Task instructions: Extract every line from the records below that contains the word "Comparator".

(Stored data)

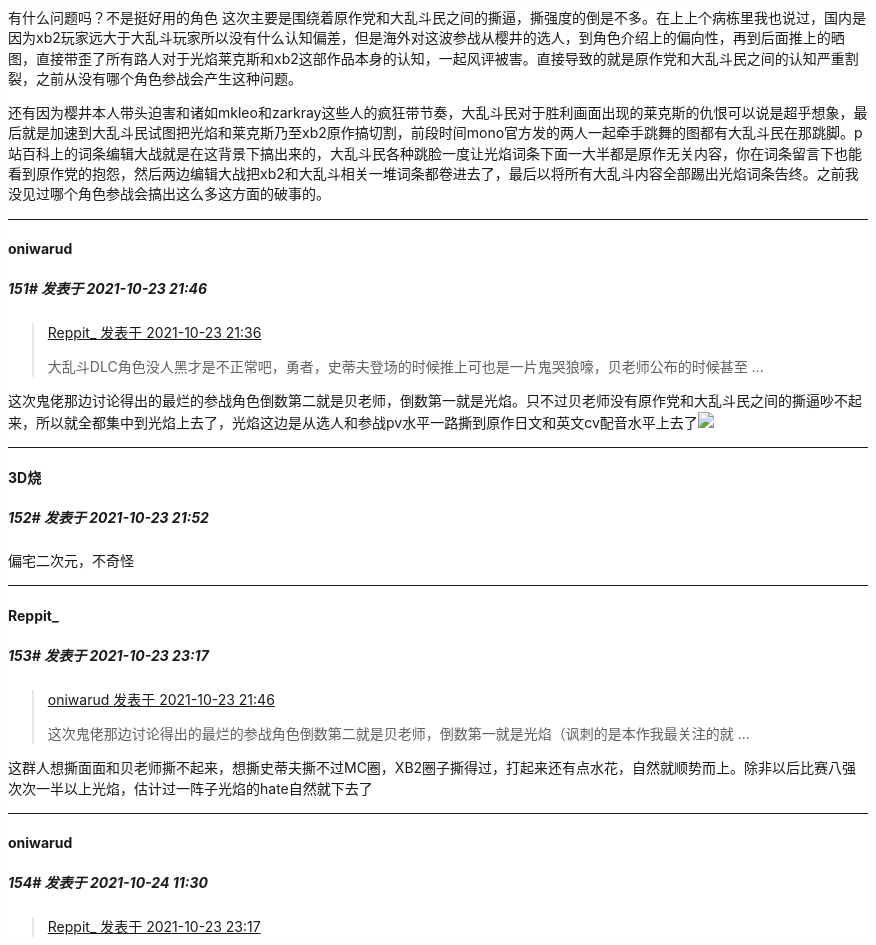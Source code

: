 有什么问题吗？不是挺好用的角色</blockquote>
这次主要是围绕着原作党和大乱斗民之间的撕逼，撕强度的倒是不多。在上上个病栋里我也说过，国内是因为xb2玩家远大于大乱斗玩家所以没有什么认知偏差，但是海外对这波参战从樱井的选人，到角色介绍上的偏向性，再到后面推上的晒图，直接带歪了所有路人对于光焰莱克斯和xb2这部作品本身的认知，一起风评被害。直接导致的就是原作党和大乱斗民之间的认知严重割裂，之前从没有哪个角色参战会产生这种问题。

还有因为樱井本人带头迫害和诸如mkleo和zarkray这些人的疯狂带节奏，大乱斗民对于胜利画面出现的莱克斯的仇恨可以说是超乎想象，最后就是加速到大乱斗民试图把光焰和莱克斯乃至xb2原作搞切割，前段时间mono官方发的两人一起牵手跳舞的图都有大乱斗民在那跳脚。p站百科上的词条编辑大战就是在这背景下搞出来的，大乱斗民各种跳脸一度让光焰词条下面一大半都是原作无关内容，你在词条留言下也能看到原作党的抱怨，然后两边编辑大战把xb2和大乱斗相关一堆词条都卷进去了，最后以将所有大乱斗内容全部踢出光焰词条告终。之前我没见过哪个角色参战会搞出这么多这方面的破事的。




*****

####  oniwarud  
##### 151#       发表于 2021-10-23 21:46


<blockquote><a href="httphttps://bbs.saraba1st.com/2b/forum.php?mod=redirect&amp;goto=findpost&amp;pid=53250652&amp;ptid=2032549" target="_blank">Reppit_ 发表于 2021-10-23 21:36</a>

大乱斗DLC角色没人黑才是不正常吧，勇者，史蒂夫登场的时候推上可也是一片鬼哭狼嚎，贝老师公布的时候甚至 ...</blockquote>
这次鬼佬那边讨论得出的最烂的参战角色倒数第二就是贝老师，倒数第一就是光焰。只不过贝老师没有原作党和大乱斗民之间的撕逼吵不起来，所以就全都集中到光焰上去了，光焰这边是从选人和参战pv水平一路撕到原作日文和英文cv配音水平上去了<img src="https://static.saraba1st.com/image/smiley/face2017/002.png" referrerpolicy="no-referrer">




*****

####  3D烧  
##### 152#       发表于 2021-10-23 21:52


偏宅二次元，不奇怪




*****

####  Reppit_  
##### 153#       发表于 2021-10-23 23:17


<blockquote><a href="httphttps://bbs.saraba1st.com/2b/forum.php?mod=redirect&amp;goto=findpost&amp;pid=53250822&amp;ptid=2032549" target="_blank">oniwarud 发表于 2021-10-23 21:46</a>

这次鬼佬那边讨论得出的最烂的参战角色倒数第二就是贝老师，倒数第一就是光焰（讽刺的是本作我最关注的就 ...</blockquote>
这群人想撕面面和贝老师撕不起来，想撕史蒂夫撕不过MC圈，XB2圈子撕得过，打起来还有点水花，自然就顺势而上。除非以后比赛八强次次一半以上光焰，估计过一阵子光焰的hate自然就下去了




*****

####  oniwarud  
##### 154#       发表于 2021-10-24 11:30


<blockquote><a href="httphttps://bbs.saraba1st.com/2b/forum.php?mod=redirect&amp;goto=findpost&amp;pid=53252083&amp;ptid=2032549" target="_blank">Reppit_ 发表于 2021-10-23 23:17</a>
---
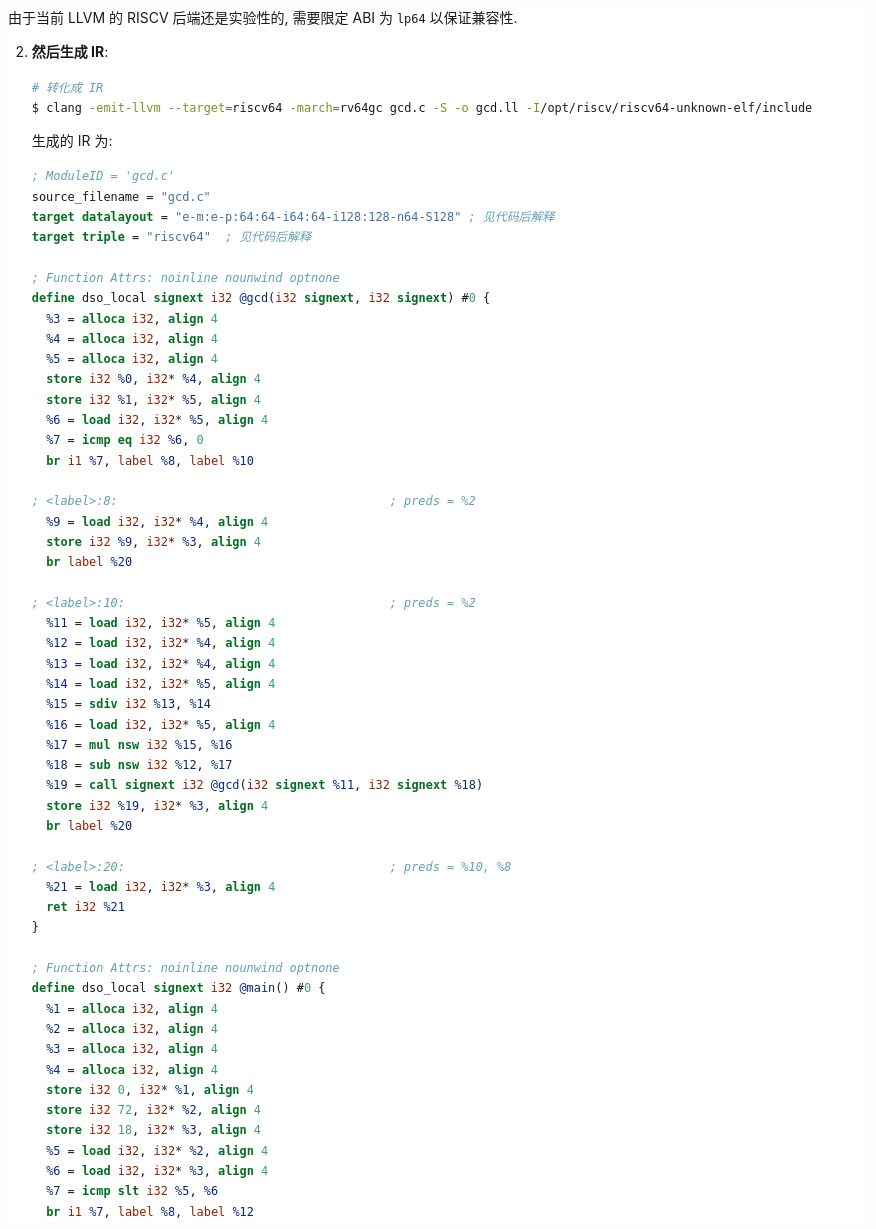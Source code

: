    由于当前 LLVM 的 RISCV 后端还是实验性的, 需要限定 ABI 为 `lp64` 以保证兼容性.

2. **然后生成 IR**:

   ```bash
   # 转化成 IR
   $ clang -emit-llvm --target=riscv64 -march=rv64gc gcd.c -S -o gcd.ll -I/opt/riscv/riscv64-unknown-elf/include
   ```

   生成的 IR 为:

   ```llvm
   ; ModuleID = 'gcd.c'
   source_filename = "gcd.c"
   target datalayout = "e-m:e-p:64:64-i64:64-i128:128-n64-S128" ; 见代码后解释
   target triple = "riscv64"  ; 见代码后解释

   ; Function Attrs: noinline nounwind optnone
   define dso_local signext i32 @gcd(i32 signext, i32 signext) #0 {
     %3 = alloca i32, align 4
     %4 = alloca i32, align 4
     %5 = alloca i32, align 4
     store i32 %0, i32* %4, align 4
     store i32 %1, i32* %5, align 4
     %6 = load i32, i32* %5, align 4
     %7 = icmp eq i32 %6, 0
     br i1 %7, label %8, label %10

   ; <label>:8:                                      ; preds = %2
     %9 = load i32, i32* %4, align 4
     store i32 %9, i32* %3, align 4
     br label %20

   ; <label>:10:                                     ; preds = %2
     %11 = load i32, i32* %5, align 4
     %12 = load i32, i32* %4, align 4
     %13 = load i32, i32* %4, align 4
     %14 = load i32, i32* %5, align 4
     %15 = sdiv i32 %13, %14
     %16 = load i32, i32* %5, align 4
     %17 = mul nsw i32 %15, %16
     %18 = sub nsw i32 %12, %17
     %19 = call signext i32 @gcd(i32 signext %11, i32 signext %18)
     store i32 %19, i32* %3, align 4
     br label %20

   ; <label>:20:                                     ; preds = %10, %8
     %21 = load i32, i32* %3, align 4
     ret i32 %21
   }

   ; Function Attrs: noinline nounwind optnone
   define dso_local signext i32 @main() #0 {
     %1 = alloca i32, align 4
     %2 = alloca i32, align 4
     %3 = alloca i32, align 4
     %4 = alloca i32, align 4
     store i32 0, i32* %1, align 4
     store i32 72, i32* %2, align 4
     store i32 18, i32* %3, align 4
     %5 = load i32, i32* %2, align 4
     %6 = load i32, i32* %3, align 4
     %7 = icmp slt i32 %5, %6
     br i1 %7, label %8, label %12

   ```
* * *
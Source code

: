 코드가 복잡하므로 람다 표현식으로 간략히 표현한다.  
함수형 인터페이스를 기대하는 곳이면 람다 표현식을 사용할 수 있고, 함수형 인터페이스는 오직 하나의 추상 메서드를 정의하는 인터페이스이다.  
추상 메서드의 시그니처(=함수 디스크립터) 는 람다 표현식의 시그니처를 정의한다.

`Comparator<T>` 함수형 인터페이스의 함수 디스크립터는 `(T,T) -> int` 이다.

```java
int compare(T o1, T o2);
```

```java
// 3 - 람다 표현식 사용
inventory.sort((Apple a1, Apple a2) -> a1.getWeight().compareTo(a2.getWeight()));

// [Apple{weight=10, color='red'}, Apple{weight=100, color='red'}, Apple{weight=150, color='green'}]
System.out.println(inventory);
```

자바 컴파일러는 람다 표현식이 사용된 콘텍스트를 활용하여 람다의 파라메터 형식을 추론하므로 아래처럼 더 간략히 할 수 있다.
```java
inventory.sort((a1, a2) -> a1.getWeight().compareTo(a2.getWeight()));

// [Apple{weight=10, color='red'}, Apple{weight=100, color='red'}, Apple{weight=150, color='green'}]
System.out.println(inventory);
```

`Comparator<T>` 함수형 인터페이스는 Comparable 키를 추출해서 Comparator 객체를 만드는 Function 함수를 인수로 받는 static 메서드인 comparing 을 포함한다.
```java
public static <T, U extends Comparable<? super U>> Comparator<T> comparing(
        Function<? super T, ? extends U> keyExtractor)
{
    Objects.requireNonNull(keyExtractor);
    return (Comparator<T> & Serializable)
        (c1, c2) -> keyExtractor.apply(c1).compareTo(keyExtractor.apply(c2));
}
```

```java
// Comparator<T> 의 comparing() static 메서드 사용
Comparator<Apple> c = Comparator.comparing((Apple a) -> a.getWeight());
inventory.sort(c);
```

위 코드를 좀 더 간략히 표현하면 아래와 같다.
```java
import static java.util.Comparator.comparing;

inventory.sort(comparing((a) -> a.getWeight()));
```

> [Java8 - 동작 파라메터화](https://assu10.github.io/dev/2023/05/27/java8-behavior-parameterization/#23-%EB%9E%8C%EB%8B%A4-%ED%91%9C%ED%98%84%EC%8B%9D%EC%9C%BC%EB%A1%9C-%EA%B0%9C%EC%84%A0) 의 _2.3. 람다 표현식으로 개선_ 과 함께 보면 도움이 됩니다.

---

Response area:
`Comparator<T>` 함수형 인터페이스의 함수 디스크립터는 `(T,T) -> int` 이다.
`Comparator<T>` 함수형 인터페이스는 Comparable 키를 추출해서 Comparator 객체를 만드는 Function 함수를 인수로 받는 static 메서드인 comparing 을 포함한다.
public static <T, U extends Comparable<? super U>> Comparator<T> comparing(
    return (Comparator<T> & Serializable)
// Comparator<T> 의 comparing() static 메서드 사용
Comparator<Apple> c = Comparator.comparing((Apple a) -> a.getWeight());
import static java.util.Comparator.comparing;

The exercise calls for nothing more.